Le progrès et la catastrophe sont l'avers et le revers d'une même médaille.
Hannah Arendt
- Tu m’as vu dans ma Cayenne, achetée avec mes primes de fin d’années ?
- C’est pour faire les course à Carrefour que t’as acheté ça ? Ou bien pour aller jouer au Casino en laissant les clefs au portier ? Et puis tu pourrais me dire combien de CO2 ça rejette une bête comme ça ? Parce que quand je regarde la fiche technique, je trouve qu’elle fait le 0-100 km/h en 6,8 s., mais pas l’indice de pollution.
- Mais tu sais, dans mon métier, je n’ai pas le choix. Si je veux être reçu par les clients, il faut que je me pointe avec une Porsche, sinon j’ai perdu d’avance. Oh, et puis zut ! J’en ai marre de tous ces gens qui nous accusent de polluer, de faire monter les océans, de faire crever les ours blancs… Et les pandas, hein ? C’est nous peut-être ?
- Revenons à Hannah Arendt : sa thèse est que la catastrophe est liée intimement au progrès, qu’on ne peut l’en dissocier, pas plus qu’on ne peut séparer les deux faces de la médaille.
- Oui, bien sûr… Mais on peut dire aussi que, si un progrès engendre des inconvénients, un progrès suivant les effacera. Ma Cayenne pollue ? Attendons l’énergie propre avec le moteur à fission atomique. Tu dis que l’atome n’est jamais propre ? Attends que le génie génétique nous bricole des bactéries mangeuses de radioactivité. Ce n’est pas pour demain ? Hé bien, en attendant on mettra les déchets radioactifs dans des containers qu’on enverra s’enfouir dans l’anneau de Saturne.
- Seulement, voilà : Hannah Arendt nous parle bien de catastrophe. Et une catastrophe, c’est ce qu’on ne voit pas arriver : ça va trop vite. Une catastrophe, c’est une rupture, quelque chose comme une crise, qu’on peut prédire, mais qui nous surprendra toujours. Quand ça arrive, alors il est trop tard pour mettre en place une parade quelconque.
- Mais alors, tous nos savants, ils se trompent peut-être en disant que le climat va changer de façon significative dans - disons 50 ans - et pas avant ?

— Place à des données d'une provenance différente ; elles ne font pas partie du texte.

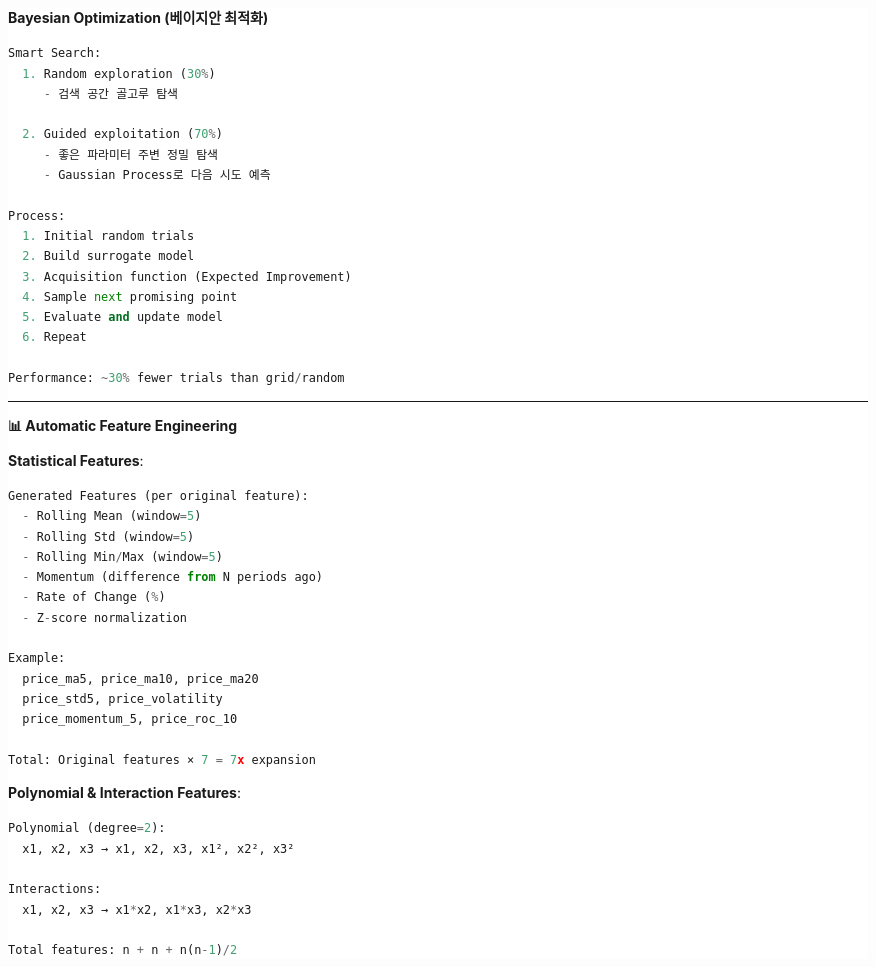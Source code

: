 **Bayesian Optimization (베이지안 최적화)**
```python
Smart Search:
  1. Random exploration (30%)
     - 검색 공간 골고루 탐색

  2. Guided exploitation (70%)
     - 좋은 파라미터 주변 정밀 탐색
     - Gaussian Process로 다음 시도 예측

Process:
  1. Initial random trials
  2. Build surrogate model
  3. Acquisition function (Expected Improvement)
  4. Sample next promising point
  5. Evaluate and update model
  6. Repeat

Performance: ~30% fewer trials than grid/random
```

---

**📊 Automatic Feature Engineering**

**Statistical Features**:
```python
Generated Features (per original feature):
  - Rolling Mean (window=5)
  - Rolling Std (window=5)
  - Rolling Min/Max (window=5)
  - Momentum (difference from N periods ago)
  - Rate of Change (%)
  - Z-score normalization

Example:
  price_ma5, price_ma10, price_ma20
  price_std5, price_volatility
  price_momentum_5, price_roc_10

Total: Original features × 7 = 7x expansion
```

**Polynomial & Interaction Features**:
```python
Polynomial (degree=2):
  x1, x2, x3 → x1, x2, x3, x1², x2², x3²

Interactions:
  x1, x2, x3 → x1*x2, x1*x3, x2*x3

Total features: n + n + n(n-1)/2
```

- Admettons que leurs prédictions soient un scénario parmi d’autres. Le scénario catastrophe en représente justement un autre.
Rappelle-toi. Il y a de ça un peu plus de 10 ans, ce qui était à la mode dans le domaine de la prévision, c’était la théorie des catastrophes : même que René Thom, inventeur de cette modélisation mathématique, était édité en livre de poche (1). J’en dirais bien des choses intéressantes si ma nullité pathologique en mathématiques ne me l’interdisait.
Reste qu’au cœur de la théorie des catastrophes, tu as la notion de bifurcation : quand on accroît régulièrement un paramètre dans un processus, il y a un moment où se produit une discontinuité totale, telle que la chaudière dont la pression augmente régulièrement et qui explose soudainement. C’est ça qu’on appelle la bifurcation.
Et qu’est-ce qui dit qu’on n’est pas entrain de bifurquer au plan climatique ?
- Bon, si c’est comme ça, je n’ai plus à hésiter : ma Cayenne n’y changera plus rien.
(1) Paraboles et catastrophes (Ed. Champs Flammarion). Voir ici un entretien de René Thom avec Jacques Nimier. Thom y définit sa théorie comme « générateur de modèles » applicables à toutes sortes de sciences. Y compris - pourquoi pas - la climatologie.